The target distance is computed with knowledge about the target size and the camera optics. The approach uses information about the camera lens view angle and the width of the camera field of view. Shown below-left, a given camera takes in light within the blue pyramid extending from the focal point of the lens. Unless the lens is modified, the view angle is constant and equal to 2Θ. As shown to the right, the values are related through the trigonometric relationship of …

tanΘ = w/d

The datasheets for the Axis cameras can be found at the following URLs:Axis 206, AxisM1011, Axis M1013. These give rough horizontal view angles for the lenses. Remember that this is for entire field of view, and is therefore 2Θ. This year's code uses the vertical field-of-view and it is therefore highly recommend to perform calibration (as described in the next article) to determine the appropriate view angle for your camera (empirically determined values for each camera type are included in the code as a reference).

Distance

Distance Continued

The next step is to use the information we have about the target to find the width of the field of view the blue rectangle shown above. This is possible because we know the target rectangle size in both pixels and feet, and we know the FOV rectangle width in pixels. We can use the relationships of …

Tft/Tpixel = FOVft/FOVpixel and FOVft = 2*w = 2*d*tanΘ

to create an equation to solve for d, the distance from the target:

d = Tft*FOVpixel/(2*Tpixel*tanΘ)

The Y axis field of view is calculated. We know that the target height measures 32 in. for the Vertical Target, and in the example images used earlier the Vertical target rectangle measures 40 pixels when the camera resolution was 320x240. This means that the blue rectangle width is 2.66*320/30 or 21.28ft. Half of the width is 10.64 ft, and the camera used was the 206, so the view angle is ~41.7˚, making Θ be 20.85˚. Putting this information to use, the distance to the target is equal to 10.64/tan20.85˚ or 28ft.

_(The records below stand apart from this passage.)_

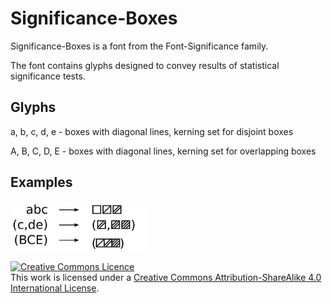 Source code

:# Significance-Boxes

Significance-Boxes is a font from the Font-Significance family. 

The font contains glyphs designed to convey results of statistical significance tests.


## Glyphs

a, b, c, d, e - boxes with diagonal lines, kerning set for disjoint boxes

A, B, C, D, E - boxes with diagonal lines, kerning set for overlapping boxes


## Examples

<img src="https://raw.githubusercontent.com/tkonopka/Font-Significance/master/Significance-Boxes/Showcase-Boxes.png"  width="220"/>



<a rel="license" href="http://creativecommons.org/licenses/by-sa/4.0/"><img alt="Creative Commons Licence" style="border-width:0" src="https://i.creativecommons.org/l/by-sa/4.0/88x31.png" /></a><br />This work is licensed under a <a rel="license" href="http://creativecommons.org/licenses/by-sa/4.0/">Creative Commons Attribution-ShareAlike 4.0 International License</a>.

Notice that the datasheets give approximate view angle information. When testing, it was found that the calculated distance to the target tended to be a bit short. Using a tape measure to measure the distance and treating the angle as the unknown it was found that view angles of 41.7˚ for the 206, 37.4˚ for the M1011, and 49˚ for the M1013 gave better results. Information on performing your own distance calibration is included in the next article.